## What needs to be done:
Please take the lines from the one holding "In an interview" through the one holding "ad that comes" in the data below and copy them exactly.

:: Material for this exercise ::

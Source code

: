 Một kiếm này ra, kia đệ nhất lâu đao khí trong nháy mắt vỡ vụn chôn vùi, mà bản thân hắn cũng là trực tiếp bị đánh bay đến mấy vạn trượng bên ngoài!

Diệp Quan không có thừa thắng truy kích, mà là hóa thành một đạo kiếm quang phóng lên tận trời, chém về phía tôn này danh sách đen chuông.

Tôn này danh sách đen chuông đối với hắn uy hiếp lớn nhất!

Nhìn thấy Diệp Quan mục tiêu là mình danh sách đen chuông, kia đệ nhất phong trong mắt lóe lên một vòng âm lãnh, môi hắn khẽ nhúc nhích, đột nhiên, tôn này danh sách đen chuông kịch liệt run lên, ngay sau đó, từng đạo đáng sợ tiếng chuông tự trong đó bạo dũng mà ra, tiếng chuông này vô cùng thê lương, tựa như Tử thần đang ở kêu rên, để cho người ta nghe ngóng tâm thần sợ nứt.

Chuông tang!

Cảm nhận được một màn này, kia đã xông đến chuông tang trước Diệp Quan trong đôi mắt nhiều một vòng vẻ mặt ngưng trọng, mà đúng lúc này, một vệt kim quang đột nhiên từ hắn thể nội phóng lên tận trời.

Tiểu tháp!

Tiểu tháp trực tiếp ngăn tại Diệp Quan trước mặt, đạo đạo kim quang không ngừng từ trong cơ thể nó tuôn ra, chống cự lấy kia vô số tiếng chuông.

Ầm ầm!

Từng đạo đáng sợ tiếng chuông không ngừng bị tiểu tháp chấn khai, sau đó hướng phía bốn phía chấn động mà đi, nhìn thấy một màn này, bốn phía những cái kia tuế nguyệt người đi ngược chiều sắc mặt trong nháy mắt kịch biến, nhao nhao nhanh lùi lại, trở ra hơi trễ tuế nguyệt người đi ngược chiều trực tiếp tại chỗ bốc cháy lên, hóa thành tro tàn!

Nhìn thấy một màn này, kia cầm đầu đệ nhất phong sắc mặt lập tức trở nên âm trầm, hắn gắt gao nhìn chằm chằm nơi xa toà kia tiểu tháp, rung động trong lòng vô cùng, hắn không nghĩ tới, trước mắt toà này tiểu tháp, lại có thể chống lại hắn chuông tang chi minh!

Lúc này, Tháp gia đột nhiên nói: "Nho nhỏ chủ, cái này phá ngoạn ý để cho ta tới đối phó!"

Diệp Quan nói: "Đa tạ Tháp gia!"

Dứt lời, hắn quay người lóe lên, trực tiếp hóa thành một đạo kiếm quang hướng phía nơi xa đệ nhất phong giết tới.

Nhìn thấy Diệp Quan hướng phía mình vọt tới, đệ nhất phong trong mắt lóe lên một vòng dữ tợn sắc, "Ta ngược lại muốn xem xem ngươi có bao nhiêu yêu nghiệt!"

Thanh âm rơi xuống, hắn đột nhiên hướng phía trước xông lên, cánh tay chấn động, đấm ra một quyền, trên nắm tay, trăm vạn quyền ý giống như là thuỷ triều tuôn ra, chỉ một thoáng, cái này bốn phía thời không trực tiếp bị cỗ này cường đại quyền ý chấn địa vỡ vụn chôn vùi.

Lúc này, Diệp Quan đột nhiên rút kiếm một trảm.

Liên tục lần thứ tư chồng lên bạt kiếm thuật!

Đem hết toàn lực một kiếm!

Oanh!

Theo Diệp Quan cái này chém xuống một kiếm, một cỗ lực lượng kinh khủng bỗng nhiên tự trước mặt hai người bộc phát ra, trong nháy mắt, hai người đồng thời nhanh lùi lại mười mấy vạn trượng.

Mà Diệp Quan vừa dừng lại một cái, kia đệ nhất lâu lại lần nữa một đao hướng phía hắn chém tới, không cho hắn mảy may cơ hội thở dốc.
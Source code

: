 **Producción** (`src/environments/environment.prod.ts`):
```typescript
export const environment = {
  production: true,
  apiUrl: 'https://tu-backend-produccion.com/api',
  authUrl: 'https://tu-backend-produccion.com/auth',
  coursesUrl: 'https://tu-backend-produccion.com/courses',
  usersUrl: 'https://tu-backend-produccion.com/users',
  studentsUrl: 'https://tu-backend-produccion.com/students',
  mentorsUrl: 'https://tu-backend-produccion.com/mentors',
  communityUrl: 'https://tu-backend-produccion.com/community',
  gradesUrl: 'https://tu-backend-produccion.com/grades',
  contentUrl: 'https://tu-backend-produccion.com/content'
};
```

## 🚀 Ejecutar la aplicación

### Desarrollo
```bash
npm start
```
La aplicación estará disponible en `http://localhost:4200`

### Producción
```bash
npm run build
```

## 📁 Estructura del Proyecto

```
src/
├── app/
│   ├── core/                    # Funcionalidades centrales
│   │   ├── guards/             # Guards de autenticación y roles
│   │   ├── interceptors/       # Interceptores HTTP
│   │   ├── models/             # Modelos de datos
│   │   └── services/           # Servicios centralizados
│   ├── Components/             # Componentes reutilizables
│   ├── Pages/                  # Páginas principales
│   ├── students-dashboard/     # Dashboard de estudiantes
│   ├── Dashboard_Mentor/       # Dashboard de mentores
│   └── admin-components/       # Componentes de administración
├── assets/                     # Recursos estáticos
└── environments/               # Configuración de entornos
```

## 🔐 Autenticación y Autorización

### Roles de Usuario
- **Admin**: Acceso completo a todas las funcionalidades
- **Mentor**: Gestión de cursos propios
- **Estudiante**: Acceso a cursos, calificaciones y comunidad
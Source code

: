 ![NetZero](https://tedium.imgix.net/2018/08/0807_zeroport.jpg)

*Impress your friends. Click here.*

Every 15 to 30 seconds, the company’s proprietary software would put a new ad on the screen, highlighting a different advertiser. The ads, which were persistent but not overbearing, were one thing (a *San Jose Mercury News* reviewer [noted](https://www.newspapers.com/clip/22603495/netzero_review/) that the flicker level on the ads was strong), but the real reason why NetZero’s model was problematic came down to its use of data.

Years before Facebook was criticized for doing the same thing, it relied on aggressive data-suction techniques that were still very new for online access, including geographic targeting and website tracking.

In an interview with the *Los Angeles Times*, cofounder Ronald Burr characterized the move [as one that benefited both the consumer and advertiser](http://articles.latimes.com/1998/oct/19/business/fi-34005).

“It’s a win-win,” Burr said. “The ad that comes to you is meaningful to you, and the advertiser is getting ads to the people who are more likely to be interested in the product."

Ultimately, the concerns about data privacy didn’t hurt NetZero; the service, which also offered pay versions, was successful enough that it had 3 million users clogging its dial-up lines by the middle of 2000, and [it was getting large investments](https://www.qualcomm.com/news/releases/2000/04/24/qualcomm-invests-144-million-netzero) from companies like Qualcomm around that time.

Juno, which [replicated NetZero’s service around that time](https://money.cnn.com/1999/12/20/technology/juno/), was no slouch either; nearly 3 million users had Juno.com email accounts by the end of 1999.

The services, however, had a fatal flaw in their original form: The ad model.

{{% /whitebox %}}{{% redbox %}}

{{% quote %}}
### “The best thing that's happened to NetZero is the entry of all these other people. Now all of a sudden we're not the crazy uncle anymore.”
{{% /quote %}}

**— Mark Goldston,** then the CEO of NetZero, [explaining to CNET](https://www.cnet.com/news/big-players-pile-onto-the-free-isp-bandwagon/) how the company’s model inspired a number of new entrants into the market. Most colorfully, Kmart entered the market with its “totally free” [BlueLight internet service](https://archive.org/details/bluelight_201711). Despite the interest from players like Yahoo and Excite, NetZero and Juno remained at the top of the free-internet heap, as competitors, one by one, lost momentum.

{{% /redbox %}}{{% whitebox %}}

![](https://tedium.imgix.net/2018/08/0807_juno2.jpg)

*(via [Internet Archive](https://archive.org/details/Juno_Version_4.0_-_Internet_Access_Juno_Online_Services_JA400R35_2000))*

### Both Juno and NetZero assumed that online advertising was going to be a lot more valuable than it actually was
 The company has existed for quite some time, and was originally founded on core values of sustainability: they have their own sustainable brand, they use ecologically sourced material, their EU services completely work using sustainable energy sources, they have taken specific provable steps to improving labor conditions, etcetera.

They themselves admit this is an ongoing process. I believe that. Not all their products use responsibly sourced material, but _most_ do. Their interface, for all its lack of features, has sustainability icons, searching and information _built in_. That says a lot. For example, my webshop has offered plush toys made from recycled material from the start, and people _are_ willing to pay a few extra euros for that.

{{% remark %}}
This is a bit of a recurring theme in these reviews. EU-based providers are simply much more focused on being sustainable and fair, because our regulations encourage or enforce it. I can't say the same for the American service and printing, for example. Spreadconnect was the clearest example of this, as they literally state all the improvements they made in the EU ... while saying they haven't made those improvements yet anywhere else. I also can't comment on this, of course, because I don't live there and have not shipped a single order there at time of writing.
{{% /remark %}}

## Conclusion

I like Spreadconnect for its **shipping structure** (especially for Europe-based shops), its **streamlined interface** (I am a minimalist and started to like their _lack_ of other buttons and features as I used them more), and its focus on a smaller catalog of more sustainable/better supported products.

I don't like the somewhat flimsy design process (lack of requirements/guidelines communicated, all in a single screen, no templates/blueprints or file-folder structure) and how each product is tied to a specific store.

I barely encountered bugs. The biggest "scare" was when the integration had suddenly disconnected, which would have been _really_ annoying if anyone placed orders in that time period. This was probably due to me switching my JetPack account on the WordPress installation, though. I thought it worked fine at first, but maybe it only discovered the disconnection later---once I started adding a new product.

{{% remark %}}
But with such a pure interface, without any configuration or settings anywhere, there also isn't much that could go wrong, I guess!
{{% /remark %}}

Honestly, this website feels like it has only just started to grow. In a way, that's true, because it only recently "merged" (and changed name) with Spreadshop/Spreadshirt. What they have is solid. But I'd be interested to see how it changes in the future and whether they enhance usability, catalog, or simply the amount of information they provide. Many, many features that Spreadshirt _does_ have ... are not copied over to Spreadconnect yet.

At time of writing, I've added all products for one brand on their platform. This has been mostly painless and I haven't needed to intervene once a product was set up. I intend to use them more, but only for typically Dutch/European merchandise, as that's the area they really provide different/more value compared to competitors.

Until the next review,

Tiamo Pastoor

:::

## Your response:
In an interview with the *Los Angeles Times*, cofounder Ronald Burr characterized the move [as one that benefited both the consumer and advertiser](http://articles.latimes.com/1998/oct/19/business/fi-34005).

“It’s a win-win,” Burr said. “The ad that comes to you is meaningful to you, and the advertiser is getting ads to the people who are more likely to be interested in the product."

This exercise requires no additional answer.